試合途中での権利行使はレッスルマニアよろしくのオマージュだろうが、あんまりそれは関係ない。マネーインザバンク的なゲーム要素はDDTの磁場は余裕でそれを成立させるし、過去に高梨も有利なタイミングで行使して王座を奪っている。それよりも地を這いつくばってきた大家の戴冠自体が劇的な一体感を生んだことが感情を揺さぶった。
4分39秒後にはKUDOが更に権利を行使して、大家はあっけなく王座を手放した。一瞬だが最高峰を手にした大家の目標消滅が心配されたが、ユニット総選挙で優勝した後、強大な標的を引っ張り出す原動力になったのは周知の通り。



「最優秀タッグチーム」

◆1位 ダッドリー・ボーイズ(Dudley Boyz)

いよいよreturn to WWEですよ。長かった。8.24のRAWはお祭り騒ぎです。
待望のWatz Up!!!!!!!!!!!!!!も半端じゃないですが、「1!2!3! Get the table!!!!!!!!!!!」の一体感は業界最大級じゃなかろうか。
ワイアットファミリーとの抗争ではオリジナルECWからトミー・ドリーマー、ライノを呼び込んで会場に「ECW!」チャントを巻き起こしてくれるのもECWオールドファンからすると嬉しい限り。
まだまだレッスルマニアまで今抗争は見逃せません。

◆2位 ゴールデン・カップス(安生洋二&高山善廣&山本健一)

2015年に引退試合を行った安生が選んだのは6人タッグでこのメンツだった。
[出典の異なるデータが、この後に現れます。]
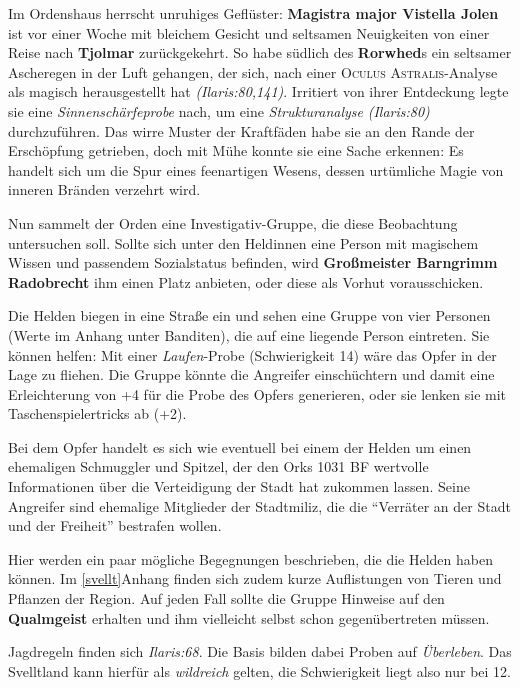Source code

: Im Ordenshaus herrscht unruhiges Geflüster: \textbf{Magistra major Vistella Jolen} ist vor einer Woche mit bleichem Gesicht und seltsamen Neuigkeiten von einer Reise nach \textbf{Tjolmar} zurückgekehrt. So habe südlich des \textbf{Rorwhed}s ein seltsamer Ascheregen in der Luft gehangen, der sich, nach einer \textsc{Oculus Astralis}-Analyse als magisch herausgestellt hat \emph{(Ilaris:80,141)}.
Irritiert von ihrer Entdeckung legte sie eine \emph{Sinnenschärfeprobe} nach, um eine \emph{Strukturanalyse} \emph{(Ilaris:80)} durchzuführen. Das wirre Muster der Kraftfäden habe sie an den Rande der Erschöpfung getrieben, doch mit Mühe konnte sie eine Sache erkennen: Es handelt sich um die Spur eines feenartigen Wesens, dessen urtümliche Magie von inneren Bränden verzehrt wird.

Nun sammelt der Orden eine Investigativ-Gruppe, die diese Beobachtung untersuchen soll.
Sollte sich unter den Heldinnen eine Person mit magischem Wissen und passendem Sozialstatus befinden, wird \textbf{Großmeister Barngrimm Radobrecht} ihm einen Platz anbieten, oder diese als Vorhut vorausschicken.


Die Helden biegen in eine Straße ein und sehen eine Gruppe von vier Personen (Werte im Anhang unter Banditen), die auf eine liegende Person eintreten.
Sie können helfen: Mit einer \emph{Laufen}-Probe (Schwierigkeit 14) wäre das Opfer in der Lage zu fliehen. Die Gruppe könnte die Angreifer einschüchtern und damit eine Erleichterung von +4 für die Probe des Opfers generieren, oder sie lenken sie mit Taschenspielertricks ab (+2).

Bei dem Opfer handelt es sich wie eventuell bei einem der Helden um einen ehemaligen Schmuggler und Spitzel, der den Orks 1031 BF wertvolle Informationen über die Verteidigung der Stadt hat zukommen lassen. Seine Angreifer sind ehemalige Mitglieder der Stadtmiliz, die die \enquote{Verräter an der Stadt und der Freiheit} bestrafen wollen.

\newpage

Hier werden ein paar mögliche Begegnungen beschrieben, die die Helden haben können. Im \ref{svellt}{Anhang} finden sich zudem kurze Auflistungen von Tieren und Pflanzen der Region. Auf jeden Fall sollte die Gruppe Hinweise auf den \textbf{Qualmgeist} erhalten und ihm vielleicht selbst schon gegenübertreten müssen.

Jagdregeln finden sich \emph{Ilaris:68}. Die Basis bilden dabei Proben auf \emph{Überleben}.
Das Svelltland kann hierfür als \emph{wildreich} gelten, die Schwierigkeit liegt also nur bei 12.

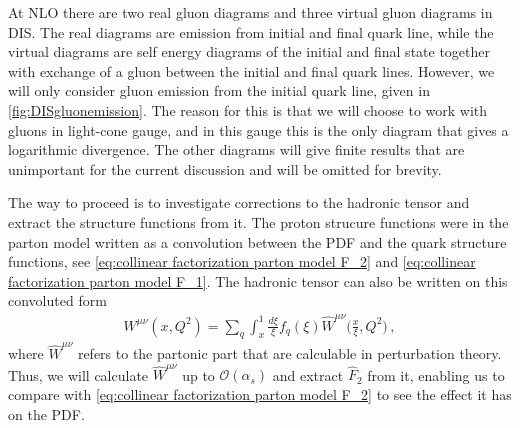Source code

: At NLO there are two real gluon diagrams and three virtual gluon diagrams in DIS. The real diagrams are emission from initial and final quark line, while the virtual diagrams are self energy diagrams of the initial and final state together with exchange of a gluon between the initial and final quark lines.
However, we will only consider gluon emission from the initial quark line, given in \cref{fig:DISgluonemission}. The reason for this is that we will choose to work with gluons in light-cone gauge, and in this gauge this is the only diagram that gives a logarithmic divergence. The other diagrams will give finite results that are unimportant for the current discussion and will be omitted for brevity.

\medskip
The way to proceed is to investigate corrections to the hadronic tensor and extract the structure functions from it. The proton strucure functions were in the parton model written as a convolution between the PDF and the quark structure functions, see \cref{eq:collinear factorization parton model F_2} and \cref{eq:collinear factorization parton model F_1}. The hadronic tensor can also be written on this convoluted form
\begin{align}
    W^{\mu\nu}(x,Q^{2})=\sum_{q}\int_{x}^{1}\frac{d\xi}{\xi}f_{q}(\xi)\hat{W}^{\mu\nu}\Big(\frac{x}{\xi},Q^{2}\Big)\,,
\end{align}
where $\hat{W}^{\mu\nu}$ refers to the partonic part that are calculable in perturbation theory. Thus, we will calculate $\hat{W}^{\mu\nu}$ up to $\mathcal{O}(\alpha_s)$ and extract $\hat{F}_{2}$ from it, enabling us to compare with \cref{eq:collinear factorization parton model F_2} to see the effect it has on the PDF.

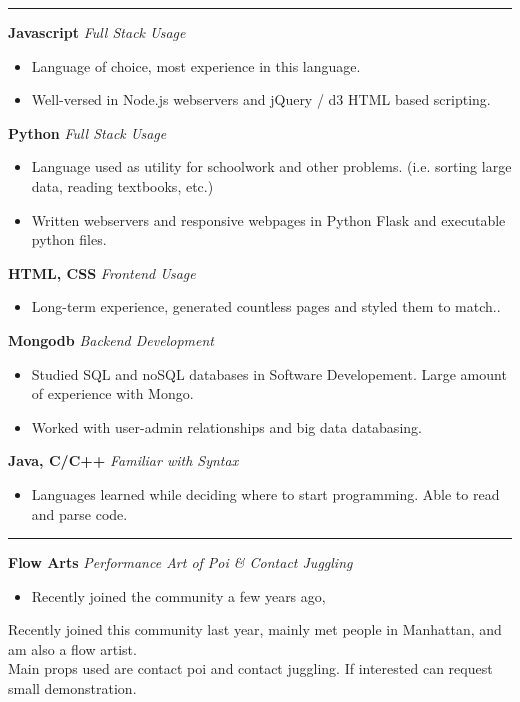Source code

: \documentclass[14]{article}
\begin{document}
  \vspace{0.1cm} \hrule \vspace{0.3cm}
  \noindent
  \textbf{Javascript} \textit{Full Stack Usage}
  \begin{itemize}[label={--},noitemsep, topsep=0pt]
    \item Language of choice, most experience in this language.
    \item Well-versed in Node.js webservers and jQuery / d3 HTML based scripting.
  \end{itemize}
  \textbf{Python}\textit{ Full Stack Usage}
  \begin{itemize}[label={--},noitemsep, topsep=0pt]
    \item Language used as utility for schoolwork and other problems. (i.e. sorting large data, reading textbooks, etc.)
    \item Written webservers and responsive webpages in Python Flask and executable python files.
  \end{itemize}
  \textbf{HTML, CSS} \textit{ Frontend Usage}
  \begin{itemize}[label={--},noitemsep, topsep=0pt]
    \item Long-term experience, generated countless pages and styled them to match..
  \end{itemize}
  \textbf{Mongodb}\textit{ Backend Development}
  \begin{itemize}[label={--},noitemsep, topsep=0pt]
    \item Studied SQL and noSQL databases in Software Developement. Large amount of experience with Mongo.
    \item Worked with user-admin relationships and big data databasing.
  \end{itemize}
  \textbf{ Java, C/C++} \textit{ Familiar with Syntax}
  \begin{itemize}[label={--},noitemsep, topsep=0pt]
    \item Languages learned while deciding where to start programming. Able to read and parse code.
  \end{itemize}

  \vspace{0.1cm} \hrule \vspace{0.3cm}
  \noindent\textbf{Flow Arts}\textit{ Performance Art of Poi \& Contact Juggling}
  \begin{itemize}[label={--},noitemsep, topsep=0pt]
    \item Recently joined the community a few years ago,
  \end{itemize}
  Recently joined this community last year, mainly met people in Manhattan, and am also a flow artist.\\
  Main props used are contact poi and contact juggling. If interested can request small demonstration.
\end{document}
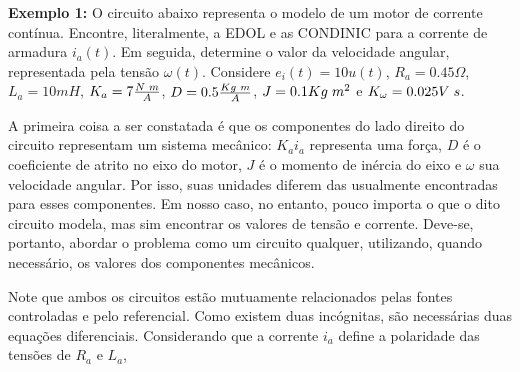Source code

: \documentclass{article}
\numberwithin{equation}{section}
\let\dfr\dfrac
\begin{document}
\noindent\textbf{Exemplo 1:} O circuito abaixo representa o modelo de um motor de corrente contínua. Encontre, literalmente, a EDOL e as CONDINIC para a corrente de armadura $i_a(t)$. Em seguida, determine o valor da velocidade angular, representada pela tensão $\omega(t)$. Considere $e_i(t)=10u(t)$, $R_a=0.45\Omega$, $L_a=10mH$, $K_a=7\frac{N \hspace{1mm} m}{A}$, $D=0.5\frac{Kg \hspace{1mm} m}{A}$, $J=0.1Kg \hspace{1mm} m^2$ e $K_{\omega} = 0.025V \hspace{1mm} s$.

\begin{center}
\end{center}

\noindent A primeira coisa a ser constatada é que os componentes do lado direito do circuito representam um sistema mecânico: $K_a i_a$ representa uma força, $D$ é o coeficiente de atrito no eixo do motor, $J$ é o momento de inércia do eixo e $\omega$ sua velocidade angular. Por isso, suas unidades diferem das usualmente encontradas para esses componentes. Em nosso caso, no entanto, pouco importa o que o dito circuito modela, mas sim encontrar os valores de tensão e corrente. Deve-se, portanto, abordar o problema como um circuito qualquer, utilizando, quando necessário, os valores dos componentes mecânicos.

\vspace{1cm}

\noindent Note que ambos os circuitos estão mutuamente relacionados pelas fontes controladas e pelo referencial. Como existem duas incógnitas, são necessárias duas equações diferenciais. Considerando que a corrente $i_a$ define a polaridade das tensões de $R_a$ e $L_a$,

\begin{center}
\end{center}
\end{document}
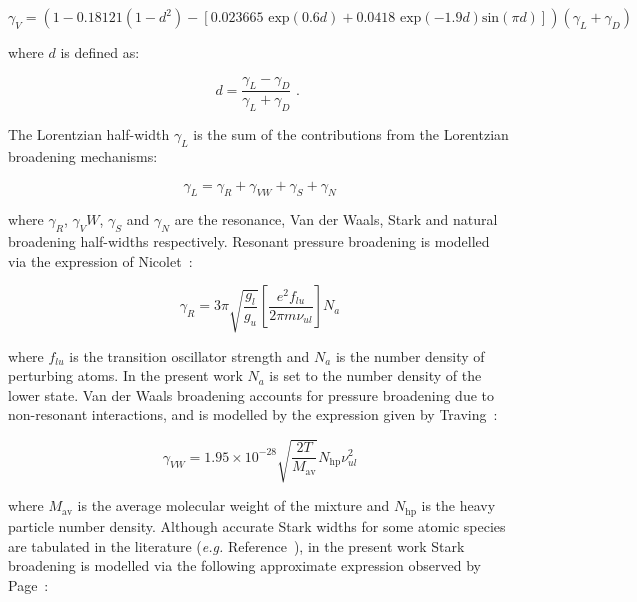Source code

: \begin{equation}
 \gamma_V = \left ( 1 - 0.18121 ( 1 - d^2 ) - \left [ 0.023665 \text{~exp} \left ( 0.6 d \right )  + 0.0418 \text{~exp} \left ( -1.9 d \right ) \text{sin}(\pi d) \right ] \right ) \left ( \gamma_L + \gamma_D \right )
\end{equation}

\noindent where $d$ is defined as:

\begin{equation}
 d = \frac{ \gamma_L - \gamma_D }{ \gamma_L + \gamma_D } \text{ . }
\end{equation}

The Lorentzian half-width $\gamma_L$ is the sum of the contributions from the Lorentzian broadening mechanisms:

\begin{equation}
 \gamma_L = \gamma_R + \gamma_{VW} + \gamma_S + \gamma_N
\end{equation}

\noindent where $ \gamma_R$, $ \gamma_VW$, $\gamma_S$ and $\gamma_N$ are the resonance, Van der Waals, Stark and natural broadening half-widths respectively.
Resonant pressure broadening is modelled via the expression of Nicolet~\cite{Nic70}:

\begin{equation}
 \gamma_R = 3 \pi \sqrt{\frac{g_l}{g_u}} \left [ \frac{e^2 f_{lu}}{2 \pi m \nu_{ul}} \right ] N_a
\end{equation}

\noindent where $f_{lu}$ is the transition oscillator strength and $N_a$ is the number density of perturbing atoms.
In the present work $N_a$ is set to the number density of the lower state.
Van der Waals broadening accounts for pressure broadening due to non-resonant interactions, and is modelled by the expression given by Traving~\cite{Traving95}:

\begin{equation}
 \gamma_{VW} = 1.95 \times 10^{-28} \sqrt{ \frac{2 T}{M_\text{av}} } N_\text{hp} \nu_{ul}^2
\end{equation}

\noindent where $M_\text{av}$ is the average molecular weight of the mixture and $N_\text{hp}$ is the heavy particle number density.
Although accurate Stark widths for some atomic species are tabulated in the literature (\textit{e.g.} Reference~\cite{Griem64}), in the present work Stark broadening is modelled via the following approximate expression observed by Page~\cite{PCB+1968}:

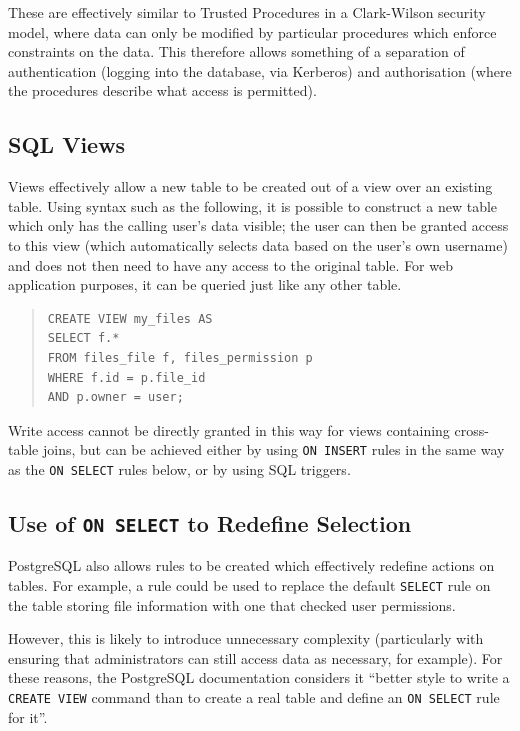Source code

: \documentclass[12pt]{report}
\begin{document}
These are effectively similar to Trusted Procedures in a Clark-Wilson security model, where data can only be modified by particular procedures which enforce constraints on the data. This therefore allows something of a separation of authentication (logging into the database, via Kerberos) and authorisation (where the procedures describe what access is permitted).

\subsection{SQL Views}
Views effectively allow a new table to be created out of a view over an existing table. Using syntax such as the following, it is possible to construct a new table which only has the calling user's data visible; the user can then be granted access to this view (which automatically selects data based on the user's own username) and does not then need to have any access to the original table. For web application purposes, it can be queried just like any other table.

\begin{quote}
\begin{verbatim}
CREATE VIEW my_files AS
SELECT f.*
FROM files_file f, files_permission p
WHERE f.id = p.file_id
AND p.owner = user;
\end{verbatim}
\end{quote}

Write access cannot be directly granted in this way for views containing cross-table joins, but can be achieved either by using \texttt{ON INSERT} rules in the same way as the \texttt{ON SELECT} rules below, or by using SQL triggers\cite{postgres-CREATE_VIEW}.

\subsection{Use of \texttt{ON SELECT} to Redefine Selection}
PostgreSQL also allows rules to be created which effectively redefine actions on tables. For example, a rule could be used to replace the default \texttt{SELECT} rule on the table storing file information with one that checked user permissions.

However, this is likely to introduce unnecessary complexity (particularly with ensuring that administrators can still access data as necessary, for example). For these reasons, the PostgreSQL documentation considers it ``better style to write a \texttt{CREATE VIEW} command than to create a real table and define an \texttt{ON SELECT} rule for it''\cite{postgres-CREATE_RULE}.
\end{document}
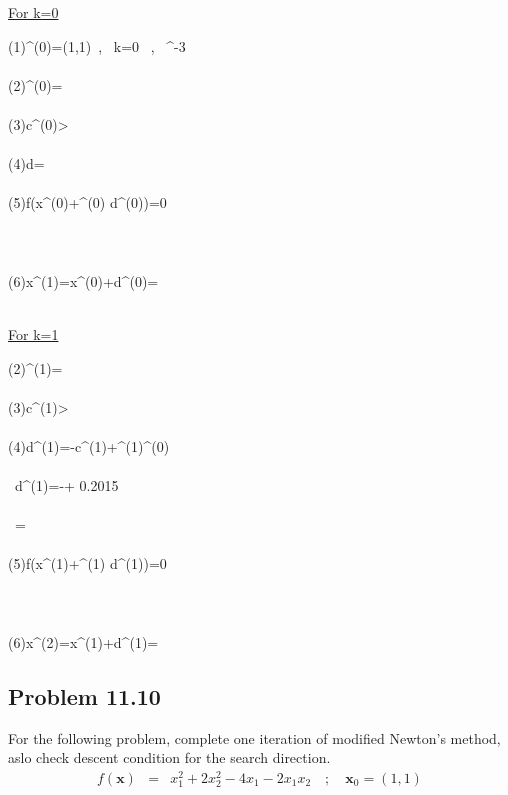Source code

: \documentclass[]{report}
\begin{document}
\underline{For k=0}
\begin{program}
\left(1\right)\quad {}^{(0)}=\left(1,1\right)\ , \, k=0 \ , \ ^{-3}\\~ \\
\left(2\right)\quad {}^{(0)}=\left[22.4599 \ , \ 42.008\right]\\~  \\
\left(3\right)\quad \lvert \mathbf c^{(0)}>\epsilon\\~  \\
\left(4\right)\quad \mathbf d=\left[-22.4599 \ , \ -42.008\right]\\~  \\
\left(5\right)\quad \delta f\left(\mathbf x^{(0)}+\alpha^{(0)} \mathbf d^{(0)}\right)=0\\~\\
\quad \quad \quad {}\\~\\
\left(6\right)\quad \mathbf x^{(1)}=\mathbf x^{(0)}+\mathbf d^{(0)}=\left[0.4215\ , \ -0.0819\right]
\end{program}
~\\
\underline{For k=1}
\begin{program}
\left(2\right)\quad {}^{(1)}=\left[8.465 \ , \ -4.5259\right]\\~  \\
\left(3\right)\quad \lvert \mathbf c^{(1)}>\epsilon\\~  \\
\left(4\right)\quad \mathbf d^{(1)}=-\mathbf c^{(1)}+\beta^{(1)}^{(0)}\\~  \\
\quad \quad \ \mathbf d^{(1)}=-\left[8.465 \ , \ -4.5259\right]+ 0.2015 \left[-22.4599 \ , \ 42.008\right]\\~  \\
\quad \quad \quad \  \quad=\left[-12.9909 \ , \ 12.9909 \right] \\~  \\
\left(5\right)\quad \delta f\left(\mathbf x^{(1)}+\alpha^{(1)} \mathbf d^{(1)}\right)=0\\~\\
\quad \quad \quad {}\\~\\
\left(6\right)\quad \mathbf x^{(2)}=\mathbf x^{(1)}+\mathbf d^{(1)}=\left[0.2294\ , \ 0.1133\right]
\end{program}
\subsection*{Problem 11.10}
For the following problem, complete one iteration of modified Newton's method, aslo check descent condition for the search direction.
\begin{eqnarray*}
f\left(\mathbf x\right)&=&x_1^2+2x_2^2-4x_1-2x_1x_2 \quad ; \quad \mathbf{x}_0=\left(1,1\right)
\end{eqnarray*}
\end{document}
やはり思い浮かぶのはWAR vs. UWFインターナショナルが活発だった頃の、WAR世界6人タッグ選手権。
生きていれば最後の相手は冬木さんで…という安生の言葉が印象的だった。安生率いるゴールデン・カップスと冬木弘道率いる冬木軍の一大ヒール軍団同士の抗争は、両自団体を飛び越えてなぜか新日ドームでシングルを行うまでに至り、週プロでは両者が表紙を飾った。
ヤマケンが露払いをして怪物・高山がリング上を掃除すれば安生の独壇場、バラバラだからこそバランスが取れていて役割がハッキリしている覚えやすく明快だった。プロレス界を彩ったユニットも見納めとなると寂しい限り。


◆3位 関本大介&岡林裕二

常にハイクオリティな内容を残すこの二人が安定してランクイン。
DDTのKO-Dタッグチャンピオンとしても、竹下&遠藤の次代をさいたまスーパーアリーナという大舞台で退け、ディーノ&ササダンゴという唯一無二の難敵には、記者会見の時点から相当(爆笑に)追い込まれ、こなき爺化によるピンチも㌧クラスの重量にもめげないパワーと岡林のこなき爺化によって勝利をたぐり寄せた。アジアタッグにまで上り詰めた石井&入江も力でねじ伏せて完勝、満を持してDDT両国のビッグマッチで飯伏&佐々木を迎え撃った。敗れはしたものの、業界の“顔”である飯伏が関本と久々の熱戦に加え、全盛を迎えつつある岡林との遭遇は観客を沸かせた。
天龍引退興行での功績はここでは割愛するが、他団体の大舞台でも功績を残しつつ、自団体ではツインタワーズやヤンキー二丁拳銃といった優れたライバルタッグと外れのない熱狂を生み出している。高値安定。



「新人賞」

◆1位 力

大日本の植木が対象外なのが迷わせる。しかしそれがなくても力は票が集まるだろうなと勝手に思っているんですが結果はどうでしょうか。第3代東京インターコンチネンタルタッグ王者ですし、今年もセイバーチョップはますます磨きがかかって止みませんよね。


◆2位 のの子

東京女子プロレスは候補者だらけ。ということはほぼ新人で興行を成立させているんだからDDTの企画力ってやっぱ逸脱しています。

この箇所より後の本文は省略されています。